Exercise instructions >>
Print the listing below exactly. Leave nothing out.

Source information >>

:::::

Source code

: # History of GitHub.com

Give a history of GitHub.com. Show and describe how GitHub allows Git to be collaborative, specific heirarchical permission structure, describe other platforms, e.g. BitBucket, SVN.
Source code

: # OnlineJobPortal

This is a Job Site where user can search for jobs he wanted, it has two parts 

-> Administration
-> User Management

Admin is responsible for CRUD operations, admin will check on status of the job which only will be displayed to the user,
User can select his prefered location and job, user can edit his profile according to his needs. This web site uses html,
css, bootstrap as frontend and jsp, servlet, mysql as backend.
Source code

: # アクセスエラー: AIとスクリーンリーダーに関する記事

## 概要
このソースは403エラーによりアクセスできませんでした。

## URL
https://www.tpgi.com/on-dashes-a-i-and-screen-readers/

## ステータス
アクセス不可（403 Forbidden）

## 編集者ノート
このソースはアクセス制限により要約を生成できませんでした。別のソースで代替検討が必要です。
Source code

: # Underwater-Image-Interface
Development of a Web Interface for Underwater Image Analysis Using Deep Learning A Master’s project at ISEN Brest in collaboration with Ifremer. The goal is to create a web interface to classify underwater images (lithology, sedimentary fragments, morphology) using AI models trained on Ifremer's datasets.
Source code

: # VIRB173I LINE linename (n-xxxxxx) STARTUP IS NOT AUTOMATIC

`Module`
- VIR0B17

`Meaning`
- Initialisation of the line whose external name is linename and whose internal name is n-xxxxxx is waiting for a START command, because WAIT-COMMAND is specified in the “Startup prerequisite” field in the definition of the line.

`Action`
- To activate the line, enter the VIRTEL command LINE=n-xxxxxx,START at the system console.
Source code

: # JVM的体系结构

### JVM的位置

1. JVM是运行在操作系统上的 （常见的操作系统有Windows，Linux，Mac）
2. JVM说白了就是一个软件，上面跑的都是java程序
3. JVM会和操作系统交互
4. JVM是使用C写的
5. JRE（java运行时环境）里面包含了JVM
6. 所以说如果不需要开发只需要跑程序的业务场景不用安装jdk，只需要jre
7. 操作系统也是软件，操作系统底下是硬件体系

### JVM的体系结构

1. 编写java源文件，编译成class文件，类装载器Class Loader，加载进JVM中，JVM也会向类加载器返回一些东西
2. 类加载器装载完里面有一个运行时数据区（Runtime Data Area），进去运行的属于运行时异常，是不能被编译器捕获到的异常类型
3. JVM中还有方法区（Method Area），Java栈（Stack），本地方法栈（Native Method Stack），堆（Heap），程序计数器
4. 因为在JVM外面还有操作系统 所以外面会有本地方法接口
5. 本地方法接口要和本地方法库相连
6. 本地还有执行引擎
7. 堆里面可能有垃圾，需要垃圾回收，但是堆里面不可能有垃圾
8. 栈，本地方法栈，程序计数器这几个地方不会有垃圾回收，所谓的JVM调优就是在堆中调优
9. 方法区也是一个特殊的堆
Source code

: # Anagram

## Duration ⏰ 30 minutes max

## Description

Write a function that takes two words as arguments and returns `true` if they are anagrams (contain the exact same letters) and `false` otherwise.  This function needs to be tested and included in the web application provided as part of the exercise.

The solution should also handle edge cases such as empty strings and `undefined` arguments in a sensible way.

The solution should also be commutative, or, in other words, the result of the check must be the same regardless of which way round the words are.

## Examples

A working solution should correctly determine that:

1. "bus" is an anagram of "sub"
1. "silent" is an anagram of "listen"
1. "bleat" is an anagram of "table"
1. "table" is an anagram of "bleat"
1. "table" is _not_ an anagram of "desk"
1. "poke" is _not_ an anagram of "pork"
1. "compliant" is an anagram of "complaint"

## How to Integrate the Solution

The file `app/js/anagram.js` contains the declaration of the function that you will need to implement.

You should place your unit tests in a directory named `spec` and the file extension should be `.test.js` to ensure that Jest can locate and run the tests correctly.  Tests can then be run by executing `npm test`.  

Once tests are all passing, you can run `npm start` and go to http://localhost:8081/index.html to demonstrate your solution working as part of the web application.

:::::

Solution to the problem >>
Source code

: # History of GitHub.com

Give a history of GitHub.com. Show and describe how GitHub allows Git to be collaborative, specific heirarchical permission structure, describe other platforms, e.g. BitBucket, SVN.
Source code

: # OnlineJobPortal

This is a Job Site where user can search for jobs he wanted, it has two parts 

-> Administration
-> User Management

Admin is responsible for CRUD operations, admin will check on status of the job which only will be displayed to the user,
User can select his prefered location and job, user can edit his profile according to his needs. This web site uses html,
css, bootstrap as frontend and jsp, servlet, mysql as backend.
Source code

: # アクセスエラー: AIとスクリーンリーダーに関する記事

## 概要
このソースは403エラーによりアクセスできませんでした。

## URL
https://www.tpgi.com/on-dashes-a-i-and-screen-readers/

## ステータス
アクセス不可（403 Forbidden）

## 編集者ノート
このソースはアクセス制限により要約を生成できませんでした。別のソースで代替検討が必要です。
Source code

: # Underwater-Image-Interface
Development of a Web Interface for Underwater Image Analysis Using Deep Learning A Master’s project at ISEN Brest in collaboration with Ifremer. The goal is to create a web interface to classify underwater images (lithology, sedimentary fragments, morphology) using AI models trained on Ifremer's datasets.
Source code

: # VIRB173I LINE linename (n-xxxxxx) STARTUP IS NOT AUTOMATIC

`Module`
- VIR0B17

`Meaning`
- Initialisation of the line whose external name is linename and whose internal name is n-xxxxxx is waiting for a START command, because WAIT-COMMAND is specified in the “Startup prerequisite” field in the definition of the line.

`Action`
- To activate the line, enter the VIRTEL command LINE=n-xxxxxx,START at the system console.
Source code

: # JVM的体系结构

### JVM的位置

1. JVM是运行在操作系统上的 （常见的操作系统有Windows，Linux，Mac）
2. JVM说白了就是一个软件，上面跑的都是java程序
3. JVM会和操作系统交互
4. JVM是使用C写的
5. JRE（java运行时环境）里面包含了JVM
6. 所以说如果不需要开发只需要跑程序的业务场景不用安装jdk，只需要jre
7. 操作系统也是软件，操作系统底下是硬件体系

### JVM的体系结构

1. 编写java源文件，编译成class文件，类装载器Class Loader，加载进JVM中，JVM也会向类加载器返回一些东西
2. 类加载器装载完里面有一个运行时数据区（Runtime Data Area），进去运行的属于运行时异常，是不能被编译器捕获到的异常类型
3. JVM中还有方法区（Method Area），Java栈（Stack），本地方法栈（Native Method Stack），堆（Heap），程序计数器
4. 因为在JVM外面还有操作系统 所以外面会有本地方法接口
5. 本地方法接口要和本地方法库相连
6. 本地还有执行引擎
7. 堆里面可能有垃圾，需要垃圾回收，但是堆里面不可能有垃圾
8. 栈，本地方法栈，程序计数器这几个地方不会有垃圾回收，所谓的JVM调优就是在堆中调优
9. 方法区也是一个特殊的堆
Source code

: # Anagram

## Duration ⏰ 30 minutes max

## Description

Write a function that takes two words as arguments and returns `true` if they are anagrams (contain the exact same letters) and `false` otherwise.  This function needs to be tested and included in the web application provided as part of the exercise.

The solution should also handle edge cases such as empty strings and `undefined` arguments in a sensible way.

The solution should also be commutative, or, in other words, the result of the check must be the same regardless of which way round the words are.

## Examples

A working solution should correctly determine that:

1. "bus" is an anagram of "sub"
1. "silent" is an anagram of "listen"
1. "bleat" is an anagram of "table"
1. "table" is an anagram of "bleat"
1. "table" is _not_ an anagram of "desk"
1. "poke" is _not_ an anagram of "pork"
1. "compliant" is an anagram of "complaint"

## How to Integrate the Solution

The file `app/js/anagram.js` contains the declaration of the function that you will need to implement.

You should place your unit tests in a directory named `spec` and the file extension should be `.test.js` to ensure that Jest can locate and run the tests correctly.  Tests can then be run by executing `npm test`.  

Once tests are all passing, you can run `npm start` and go to http://localhost:8081/index.html to demonstrate your solution working as part of the web application.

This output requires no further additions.